Uterine fibroids are a huge, underappreciated issue. They are the most common gynecological disorder, affecting nearly half of women younger than 40 years old, and far more (>70%) for those older. Frankly, I don’t think we are doing enough to help these patients. Fibroids are the leading indication for hysterectomy in the US, accounting for 39% of all hysterectomies each year, and while some are asymptomatic, symptoms include heavy and prolonged periods, difficulty with intercourse, bowel dysfunction, non-cyclic pelvic pain, low back pain, urinary frequency and urgency, and constipation. Because not all fibroids cause heavy bleeding, their impact can be missed, think: refractory constipation or incontinence.
Beyond hysterectomy, conventional treatments include pharmacotherapy, myomectomy, and uterine artery embolization, however, these treatments leave much to be desired. Oral contraceptives or aromatase inhibitors may be used to manage bleeding (with potentially severe side effects in the latter), and even after myomectomy, fibroids often recur and 10% of women will undergo hysterectomy within 5 – 10 years.
It’s our time.

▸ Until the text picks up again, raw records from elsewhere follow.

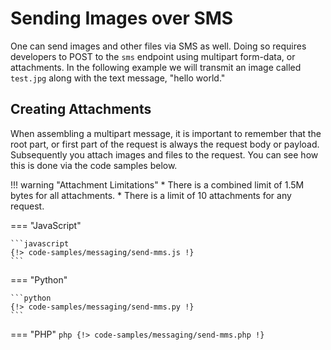 # Sending Images over SMS

One can send images and other files via SMS as well. Doing so requires developers to POST to the `sms` endpoint using multipart form-data, or attachments. In the following example we will transmit an image called `test.jpg` along with the text message, "hello world."

## Creating Attachments

When assembling a multipart message, it is important to remember that the root part, or first part of the request is always the request body or payload. Subsequently you attach images and files to the request. You can see how this is done via the code samples below.

!!! warning "Attachment Limitations"
    * There is a combined limit of 1.5M bytes for all attachments.
    * There is a limit of 10 attachments for any request.

=== "JavaScript"

    ```javascript
    {!> code-samples/messaging/send-mms.js !} 
    ```

=== "Python"
	
    ```python
    {!> code-samples/messaging/send-mms.py !}
    ```

=== "PHP"
    ```php
    {!> code-samples/messaging/send-mms.php !}
    ```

Functional medicine is ideal to analyze the underlying, contributing causes and target treatments accordingly for each unique patient.
In this month’s blog, learn underlying mechanisms and practical treatment takeaways – and, really interesting to me (and something I’ve seen in practice) the role that progesterone plays in increasing fibroid size in some women. I suspect that our fibroid treatment failure in some cases has to do with prescribing progesterone to the wrong patient. With comprehensive treatment of hormones, diet, lifestyle, nutrition, and stress, functional medicine management of uterine fibroids can improve our female patients’ quality of life, and minimize the need for drug therapy and surgical interventions. Read on to find out how, and be sure to leave a comment, share to let us know what you think!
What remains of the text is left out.